Personal details
- Born: December 20, 1983 (age 42) Mississippi, U.S.
- Party: Democratic
- Education: Stanford University (BA) University of Cambridge (MPhil) New York University (JD)

= Suraj Patel =

American politician (born 1983)

Suraj Patel is an American lawyer, professor, and politician. Patel is a member of the Democratic party, and was a candidate for the newly created 12th congressional district in Manhattan, New York City. The district covers the northern end of Central Park southward to Union Square.

Patel served in the 2008 Obama Presidential Campaign as an organizer, and later on the advance team for the White House from 2008 to 2016, working on Obama's 2012 reelection. Patel is an adjunct professor at NYU Stern, lecturing on business ethics.

==Electoral history==
Patel first ran unsuccessfully against incumbent Representative Carolyn Maloney in 2018, and again in 2020.

Patel announced his candidacy for the 2022 US congressional elections on February 14, 2022. He was endorsed by environmental lawyer Steven Donziger in May 2022, by former Democratic presidential and New York mayoral candidate Andrew Yang in June 2022, and journalist Matthew Yglesias. Running against Maloney and Jerrold Nadler in the redrawn 12th congressional district, Patel finished in third place with 19 percent of the vote.

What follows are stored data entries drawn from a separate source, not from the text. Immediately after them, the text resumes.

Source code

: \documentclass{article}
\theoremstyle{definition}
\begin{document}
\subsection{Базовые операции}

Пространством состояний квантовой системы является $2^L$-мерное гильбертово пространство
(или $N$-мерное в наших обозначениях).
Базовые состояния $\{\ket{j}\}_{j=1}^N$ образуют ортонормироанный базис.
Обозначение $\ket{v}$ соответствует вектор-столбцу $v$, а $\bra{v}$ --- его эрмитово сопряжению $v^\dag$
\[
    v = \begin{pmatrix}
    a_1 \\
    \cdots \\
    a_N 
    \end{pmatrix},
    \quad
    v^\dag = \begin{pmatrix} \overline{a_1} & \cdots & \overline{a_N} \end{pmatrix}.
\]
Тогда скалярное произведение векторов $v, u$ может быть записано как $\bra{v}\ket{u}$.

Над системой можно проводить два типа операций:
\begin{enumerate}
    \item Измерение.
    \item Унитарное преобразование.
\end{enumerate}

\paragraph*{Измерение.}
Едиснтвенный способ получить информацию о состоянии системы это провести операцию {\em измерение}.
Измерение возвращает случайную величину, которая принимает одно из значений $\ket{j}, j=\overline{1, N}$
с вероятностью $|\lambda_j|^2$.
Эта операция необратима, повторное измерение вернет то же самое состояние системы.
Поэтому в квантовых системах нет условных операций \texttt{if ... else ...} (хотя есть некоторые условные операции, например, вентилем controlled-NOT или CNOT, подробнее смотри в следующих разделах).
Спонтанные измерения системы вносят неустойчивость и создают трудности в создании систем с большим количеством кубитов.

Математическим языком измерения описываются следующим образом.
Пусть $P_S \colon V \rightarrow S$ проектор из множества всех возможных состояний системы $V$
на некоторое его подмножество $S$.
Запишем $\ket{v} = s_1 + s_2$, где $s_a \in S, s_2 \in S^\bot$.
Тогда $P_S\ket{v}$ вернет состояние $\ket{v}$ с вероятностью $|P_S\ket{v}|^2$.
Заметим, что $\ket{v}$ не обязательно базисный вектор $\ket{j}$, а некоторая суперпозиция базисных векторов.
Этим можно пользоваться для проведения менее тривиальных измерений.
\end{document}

A 30-second campaign advertisement for Patel was required to remove at least one "sensitive" topic before it aired on the streaming service Hulu. The original advertisement had included footage of the January 6th Attack on the United States Capitol, and references to climate change.

== Political positions ==
Patel describes himself as a "practical and progressive" Democrat. His platform for the 2022 US congressional election has included a technocratic focus on reducing housing and transit regulation, along with support for rezoning initiatives. A self-described "YIMBY", Patel supports the theory of market urbanism that encourages large-scale infrastructure and zoning reforms to address high housing costs. Patel has advocated for increased road safety standards and reforming street design.

Patel is a proponent of “The Abundant Society” plan, a supply-side progressivism policy targeted at reducing inflation through a combination of tariff reductions, suspending the Jones Act and Foreign Dredge Act, and expanding domestic manufacturing through passing federal spending bills like the COMPETES Act.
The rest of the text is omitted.